=== Try it ===
Would you write out all the records again, exactly?
---------- Dataset extract ----------
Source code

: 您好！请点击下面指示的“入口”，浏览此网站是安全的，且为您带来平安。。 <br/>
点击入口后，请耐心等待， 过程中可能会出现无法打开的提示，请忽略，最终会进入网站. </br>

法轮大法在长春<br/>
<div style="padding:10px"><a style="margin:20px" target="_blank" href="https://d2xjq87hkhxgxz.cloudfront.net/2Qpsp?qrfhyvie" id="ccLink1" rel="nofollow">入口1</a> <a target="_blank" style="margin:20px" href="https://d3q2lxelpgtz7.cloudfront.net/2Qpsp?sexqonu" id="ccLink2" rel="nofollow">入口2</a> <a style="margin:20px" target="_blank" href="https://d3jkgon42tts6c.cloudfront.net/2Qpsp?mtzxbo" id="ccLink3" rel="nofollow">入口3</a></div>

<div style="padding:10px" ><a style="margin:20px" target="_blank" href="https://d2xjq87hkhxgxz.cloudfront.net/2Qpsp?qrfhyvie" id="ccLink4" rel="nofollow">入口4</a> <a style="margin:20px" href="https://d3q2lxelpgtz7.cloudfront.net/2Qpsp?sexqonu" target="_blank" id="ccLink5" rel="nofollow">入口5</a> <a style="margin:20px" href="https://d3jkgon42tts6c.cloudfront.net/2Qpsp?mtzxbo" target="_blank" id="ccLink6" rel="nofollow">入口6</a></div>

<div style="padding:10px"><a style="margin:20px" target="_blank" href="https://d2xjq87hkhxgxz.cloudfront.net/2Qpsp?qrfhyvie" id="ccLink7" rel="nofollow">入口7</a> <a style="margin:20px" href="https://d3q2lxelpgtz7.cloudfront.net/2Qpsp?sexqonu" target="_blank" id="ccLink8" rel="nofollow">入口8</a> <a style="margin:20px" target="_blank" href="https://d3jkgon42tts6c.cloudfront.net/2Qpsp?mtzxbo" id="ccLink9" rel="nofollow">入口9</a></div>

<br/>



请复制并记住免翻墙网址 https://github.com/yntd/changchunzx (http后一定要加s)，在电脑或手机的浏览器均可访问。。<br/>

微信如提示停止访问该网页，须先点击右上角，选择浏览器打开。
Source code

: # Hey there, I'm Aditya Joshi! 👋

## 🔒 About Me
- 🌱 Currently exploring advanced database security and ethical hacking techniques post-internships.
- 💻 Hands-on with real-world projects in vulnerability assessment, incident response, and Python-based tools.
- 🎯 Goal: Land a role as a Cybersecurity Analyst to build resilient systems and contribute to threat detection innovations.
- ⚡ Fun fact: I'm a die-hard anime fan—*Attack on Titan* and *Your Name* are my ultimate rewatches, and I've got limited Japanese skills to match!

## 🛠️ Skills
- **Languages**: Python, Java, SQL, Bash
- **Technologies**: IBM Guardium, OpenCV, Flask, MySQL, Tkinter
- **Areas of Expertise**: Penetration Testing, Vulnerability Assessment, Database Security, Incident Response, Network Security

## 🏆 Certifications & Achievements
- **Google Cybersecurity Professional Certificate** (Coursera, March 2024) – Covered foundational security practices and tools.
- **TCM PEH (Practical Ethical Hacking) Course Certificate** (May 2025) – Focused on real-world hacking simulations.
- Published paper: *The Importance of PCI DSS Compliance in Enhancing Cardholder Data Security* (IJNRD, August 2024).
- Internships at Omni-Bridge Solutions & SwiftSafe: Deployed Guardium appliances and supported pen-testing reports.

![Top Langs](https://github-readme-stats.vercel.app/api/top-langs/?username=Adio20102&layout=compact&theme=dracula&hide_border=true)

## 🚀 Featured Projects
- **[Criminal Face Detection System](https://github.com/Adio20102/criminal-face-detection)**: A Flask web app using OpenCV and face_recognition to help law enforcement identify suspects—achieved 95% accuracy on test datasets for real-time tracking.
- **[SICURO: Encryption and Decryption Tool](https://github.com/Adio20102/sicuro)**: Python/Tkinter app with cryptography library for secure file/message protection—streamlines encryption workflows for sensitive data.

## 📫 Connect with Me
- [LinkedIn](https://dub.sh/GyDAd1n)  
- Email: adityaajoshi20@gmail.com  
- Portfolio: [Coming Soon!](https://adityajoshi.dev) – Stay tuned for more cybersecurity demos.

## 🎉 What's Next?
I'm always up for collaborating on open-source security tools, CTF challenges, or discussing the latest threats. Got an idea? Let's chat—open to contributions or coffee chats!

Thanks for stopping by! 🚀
----------
=== Solution ===
Source code

: 您好！请点击下面指示的“入口”，浏览此网站是安全的，且为您带来平安。。 <br/>
点击入口后，请耐心等待， 过程中可能会出现无法打开的提示，请忽略，最终会进入网站. </br>

法轮大法在长春<br/>
<div style="padding:10px"><a style="margin:20px" target="_blank" href="https://d2xjq87hkhxgxz.cloudfront.net/2Qpsp?qrfhyvie" id="ccLink1" rel="nofollow">入口1</a> <a target="_blank" style="margin:20px" href="https://d3q2lxelpgtz7.cloudfront.net/2Qpsp?sexqonu" id="ccLink2" rel="nofollow">入口2</a> <a style="margin:20px" target="_blank" href="https://d3jkgon42tts6c.cloudfront.net/2Qpsp?mtzxbo" id="ccLink3" rel="nofollow">入口3</a></div>

<div style="padding:10px" ><a style="margin:20px" target="_blank" href="https://d2xjq87hkhxgxz.cloudfront.net/2Qpsp?qrfhyvie" id="ccLink4" rel="nofollow">入口4</a> <a style="margin:20px" href="https://d3q2lxelpgtz7.cloudfront.net/2Qpsp?sexqonu" target="_blank" id="ccLink5" rel="nofollow">入口5</a> <a style="margin:20px" href="https://d3jkgon42tts6c.cloudfront.net/2Qpsp?mtzxbo" target="_blank" id="ccLink6" rel="nofollow">入口6</a></div>

<div style="padding:10px"><a style="margin:20px" target="_blank" href="https://d2xjq87hkhxgxz.cloudfront.net/2Qpsp?qrfhyvie" id="ccLink7" rel="nofollow">入口7</a> <a style="margin:20px" href="https://d3q2lxelpgtz7.cloudfront.net/2Qpsp?sexqonu" target="_blank" id="ccLink8" rel="nofollow">入口8</a> <a style="margin:20px" target="_blank" href="https://d3jkgon42tts6c.cloudfront.net/2Qpsp?mtzxbo" id="ccLink9" rel="nofollow">入口9</a></div>

<br/>



请复制并记住免翻墙网址 https://github.com/yntd/changchunzx (http后一定要加s)，在电脑或手机的浏览器均可访问。。<br/>

微信如提示停止访问该网页，须先点击右上角，选择浏览器打开。
Source code

: # Hey there, I'm Aditya Joshi! 👋

## 🔒 About Me
- 🌱 Currently exploring advanced database security and ethical hacking techniques post-internships.
- 💻 Hands-on with real-world projects in vulnerability assessment, incident response, and Python-based tools.
- 🎯 Goal: Land a role as a Cybersecurity Analyst to build resilient systems and contribute to threat detection innovations.
- ⚡ Fun fact: I'm a die-hard anime fan—*Attack on Titan* and *Your Name* are my ultimate rewatches, and I've got limited Japanese skills to match!

## 🛠️ Skills
- **Languages**: Python, Java, SQL, Bash
- **Technologies**: IBM Guardium, OpenCV, Flask, MySQL, Tkinter
- **Areas of Expertise**: Penetration Testing, Vulnerability Assessment, Database Security, Incident Response, Network Security

## 🏆 Certifications & Achievements
- **Google Cybersecurity Professional Certificate** (Coursera, March 2024) – Covered foundational security practices and tools.
- **TCM PEH (Practical Ethical Hacking) Course Certificate** (May 2025) – Focused on real-world hacking simulations.
- Published paper: *The Importance of PCI DSS Compliance in Enhancing Cardholder Data Security* (IJNRD, August 2024).
- Internships at Omni-Bridge Solutions & SwiftSafe: Deployed Guardium appliances and supported pen-testing reports.

![Top Langs](https://github-readme-stats.vercel.app/api/top-langs/?username=Adio20102&layout=compact&theme=dracula&hide_border=true)

## 🚀 Featured Projects
- **[Criminal Face Detection System](https://github.com/Adio20102/criminal-face-detection)**: A Flask web app using OpenCV and face_recognition to help law enforcement identify suspects—achieved 95% accuracy on test datasets for real-time tracking.
- **[SICURO: Encryption and Decryption Tool](https://github.com/Adio20102/sicuro)**: Python/Tkinter app with cryptography library for secure file/message protection—streamlines encryption workflows for sensitive data.

## 📫 Connect with Me
- [LinkedIn](https://dub.sh/GyDAd1n)  
- Email: adityaajoshi20@gmail.com  
- Portfolio: [Coming Soon!](https://adityajoshi.dev) – Stay tuned for more cybersecurity demos.

## 🎉 What's Next?
I'm always up for collaborating on open-source security tools, CTF challenges, or discussing the latest threats. Got an idea? Let's chat—open to contributions or coffee chats!

Thanks for stopping by! 🚀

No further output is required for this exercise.